Marcella Gomez (UC Santa Cruz)
In this talk, we refer to the achievement of an intended and predicted response in a biological system as controlling biology. Such efforts are often guided by classical mechanistic models from first principles. The level of complexity of these systems makes it extremely difficult to develop mechanistic models that can account for all possible interactions and predict biological response. To overcome these challenges, we propose to move away from first principal methods and instead identify key leverage points in the targeted biological pathways that can be directly up or down regulated by external signaling molecules. These molecules can be controlled by a feedback algorithm and delivered in situ by a bioelectronic device. In recent work, we successfully implemented feedback control on human‐induced pluripotent stem cells (hiPSCs) to regulate the cell’s resting potential known to affect cell physiology and functions such as proliferation, differentiation, migration, and apoptosis, as well as cell–cell communication and large‐scale morphogenesis.
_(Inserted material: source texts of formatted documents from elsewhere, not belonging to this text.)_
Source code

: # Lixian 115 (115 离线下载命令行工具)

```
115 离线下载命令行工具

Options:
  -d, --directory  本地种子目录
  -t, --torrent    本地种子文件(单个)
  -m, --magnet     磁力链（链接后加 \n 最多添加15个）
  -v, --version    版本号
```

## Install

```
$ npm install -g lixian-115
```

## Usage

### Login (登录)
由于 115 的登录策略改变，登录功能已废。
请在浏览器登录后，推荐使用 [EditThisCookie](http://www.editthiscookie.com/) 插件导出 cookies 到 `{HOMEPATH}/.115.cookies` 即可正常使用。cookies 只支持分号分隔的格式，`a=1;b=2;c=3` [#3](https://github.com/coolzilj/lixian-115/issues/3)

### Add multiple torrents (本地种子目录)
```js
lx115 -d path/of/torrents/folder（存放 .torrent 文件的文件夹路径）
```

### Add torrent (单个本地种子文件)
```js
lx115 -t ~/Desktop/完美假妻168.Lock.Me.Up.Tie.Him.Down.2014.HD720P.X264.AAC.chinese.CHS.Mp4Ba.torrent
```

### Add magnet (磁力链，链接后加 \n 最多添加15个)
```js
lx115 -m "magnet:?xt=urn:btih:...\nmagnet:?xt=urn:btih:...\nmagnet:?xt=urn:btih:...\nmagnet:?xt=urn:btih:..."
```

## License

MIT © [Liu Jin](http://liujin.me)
This was achieved without use of a model nor training data. We further outline an approach to extend the method to more complex biological systems. In particular, we consider the task of accelerating wound healing.
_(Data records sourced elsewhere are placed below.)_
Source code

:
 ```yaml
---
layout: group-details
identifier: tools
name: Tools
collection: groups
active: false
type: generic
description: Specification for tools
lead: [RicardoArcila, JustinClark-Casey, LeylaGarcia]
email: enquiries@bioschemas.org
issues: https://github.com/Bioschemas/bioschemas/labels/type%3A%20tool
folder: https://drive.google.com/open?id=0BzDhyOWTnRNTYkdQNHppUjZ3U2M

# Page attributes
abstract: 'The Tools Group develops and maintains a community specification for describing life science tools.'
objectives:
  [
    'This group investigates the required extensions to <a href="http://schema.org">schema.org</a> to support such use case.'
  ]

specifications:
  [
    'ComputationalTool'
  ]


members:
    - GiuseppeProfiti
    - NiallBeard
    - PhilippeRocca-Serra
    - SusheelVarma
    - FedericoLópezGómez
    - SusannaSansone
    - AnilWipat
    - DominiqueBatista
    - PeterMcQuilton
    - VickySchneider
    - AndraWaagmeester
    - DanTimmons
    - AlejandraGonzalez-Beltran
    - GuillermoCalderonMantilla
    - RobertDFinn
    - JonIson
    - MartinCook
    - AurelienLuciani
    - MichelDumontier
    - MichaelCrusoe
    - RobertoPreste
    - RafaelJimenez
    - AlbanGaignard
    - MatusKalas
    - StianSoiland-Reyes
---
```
“The Promoter Calculator – A Sequence-to-Function Biophysical Model of Transcriptional Initiation for Sigma70 Promoters with Any Sequence”
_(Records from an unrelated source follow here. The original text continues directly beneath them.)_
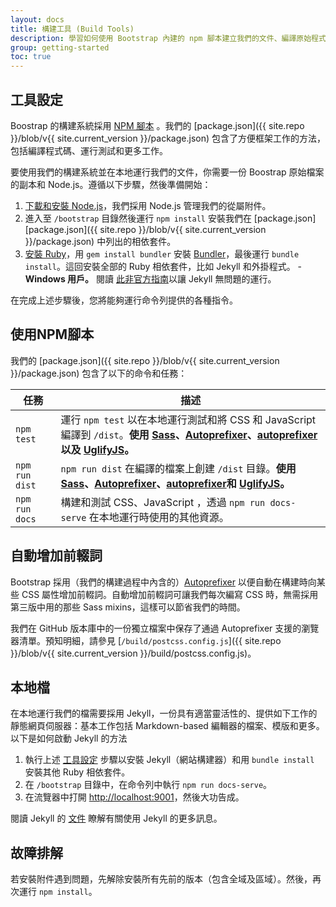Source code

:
 ```yaml
---
layout: docs
title: 構建工具 (Build Tools)
description: 學習如何使用 Bootstrap 內建的 npm 腳本建立我們的文件、編譯原始程式碼、運行測試和更多。
group: getting-started
toc: true
---
```


## 工具設定

Boostrap 的構建系統採用 [NPM 腳本](https://docs.npmjs.com/misc/scripts) 。我們的 [package.json]({{ site.repo }}/blob/v{{ site.current_version }}/package.json) 包含了方便框架工作的方法，包括編譯程式碼、運行測試和更多工作。

要使用我們的構建系統並在本地運行我們的文件，你需要一份 Boostrap 原始檔案的副本和 Node.js。遵循以下步驟，然後準備開始：

1. [下載和安裝 Node.js](https://nodejs.org/download/)，我們採用 Node.js 管理我們的從屬附件。
2. 進入至 `/bootstrap` 目錄然後運行 `npm install` 安裝我們在 [package.json][package.json]({{ site.repo }}/blob/v{{ site.current_version }}/package.json) 中列出的相依套件。
4. [安裝 Ruby][install-ruby]，用 `gem install bundler` 安裝 [Bundler][gembundler]，最後運行 `bundle install`。這回安裝全部的 Ruby 相依套件，比如 Jekyll 和外掛程式。
  -**Windows 用戶。** 閱讀 [此非官方指南](http://jekyll-windows.juthilo.com/)以讓 Jekyll 無問題的運行。

在完成上述步驟後，您將能夠運行命令列提供的各種指令。

[install-ruby]: https://www.ruby-lang.org/en/documentation/installation/
[gembundler]: https://bundler.io/

## 使用NPM腳本

我們的 [package.json]({{ site.repo }}/blob/v{{ site.current_version }}/package.json) 包含了以下的命令和任務：

| 任務 | 描述 |
| --- | --- |
| `npm test` | 運行 `npm test` 以在本地運行測試和將 CSS 和 JavaScript 編譯到 `/dist`。**使用 [Sass](http://sass-lang.com/)、[Autoprefixer]、[autoprefixer]以及 [UglifyJS](http://lisperator.net/uglifyjs/)。** |
| `npm run dist` | `npm run dist` 在編譯的檔案上創建 `/dist` 目錄。**使用 [Sass](http://sass-lang.com/)、[Autoprefixer]、[autoprefixer]和 [UglifyJS](http://lisperator.net/uglifyjs/)。**|
| `npm run docs` | 構建和測試 CSS、JavaScript ，透過 `npm run docs-serve` 在本地運行時使用的其他資源。 |

## 自動增加前輟詞

Bootstrap 採用（我們的構建過程中內含的）[Autoprefixer][autoprefixer] 以便自動在構建時向某些 CSS 屬性增加前輟詞。自動增加前輟詞可讓我們每次編寫 CSS 時，無需採用第三版中用的那些 Sass mixins，這樣可以節省我們的時間。

我們在 GitHub 版本庫中的一份獨立檔案中保存了通過 Autoprefixer 支援的瀏覽器清單。預知明細，請參見 [`/build/postcss.config.js`]({{ site.repo }}/blob/v{{ site.current_version }}/build/postcss.config.js)。

## 本地檔

在本地運行我們的檔需要採用 Jekyll，一份具有適當靈活性的、提供如下工作的靜態網頁伺服器：基本工作包括  Markdown-based 編輯器的檔案、模版和更多。以下是如何啟動 Jekyll 的方法

1. 執行上述 [工具設定](#tooling-setup) 步驟以安裝 Jekyll（網站構建器）和用 `bundle install` 安裝其他 Ruby 相依套件。
2. 在 `/bootstrap` 目錄中，在命令列中執行 `npm run docs-serve`。
3. 在流覽器中打開 <http://localhost:9001>，然後大功告成。

閱讀 Jekyll 的 [文件](https://jekyllrb.com/docs/home/) 瞭解有關使用 Jekyll 的更多訊息。

## 故障排解

若安裝附件遇到問題，先解除安裝所有先前的版本（包含全域及區域）。然後，再次運行 `npm install`。

[autoprefixer]: https://github.com/postcss/autoprefixer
Travis La Fleur (Penn State)
Engineering synthetic promoters with precision control has remained a challenge due to our inability to predict how a promoter’s sequence and DNA context controls its function and mRNA output. Here, we developed an accurate sequence-to-function model of transcriptional initiation that enables the automated design of synthetic promoters and the a priori prediction of cryptic promoters within natural systems – both of which are needed to advance Synthetic Biology towards genome-scale functional design. To do this, we combined oligopool synthesis, library-
based cloning, and next-generation sequencing to construct and characterize 14,206 rationally designed sigma70 promoters in vitro. Measurements include transcriptional start site frequencies and overall mRNA levels. This approach enables highly-parallel characterization of constitutive promoter activity without confounding factors such as unintentional transcriptional regulation, non-sigma70 activity, and mRNA decay. These measurements, in combination with machine learning, were used to parameterize a thermodynamic model quantifying the
interactions controlling transcription rate. For demonstration, the “Promoter Calculator” was used to accomplish three major tasks – accurate prediction of thousands of sigma70 promoters across various conditions, the de novo design of novel sigma70 promoters, and the identification of cryptic promoters internal to a genetic circuit. 4,350 highly non-repetitive promoters and 6,165 genome-integrated promoters characterized in vivo were accurately predicted by the model with Spearman Rank-Order Coefficients of .68 and .78, respectively. Promoters designed de novo using the Promoter Calculator were characterized in vivo exhibiting a 683-fold range in expression resulting in a Pearson Correlation Coefficient of .85. The Promoter Calculator was used to analyze a genetic circuit containing 11 circuit promoters and 29 cryptic promoters. The model identified 29 sigma70 promoters out of 40 observed promoters (72.5% accurate), including 10/11 circuit promoters and 19/29 cryptic promoters. The Promoter Calculator facilitates context-aware, rational promoter design without relying on a fixed table of pre-characterized sequences while serving as a powerful tool in promoter identification.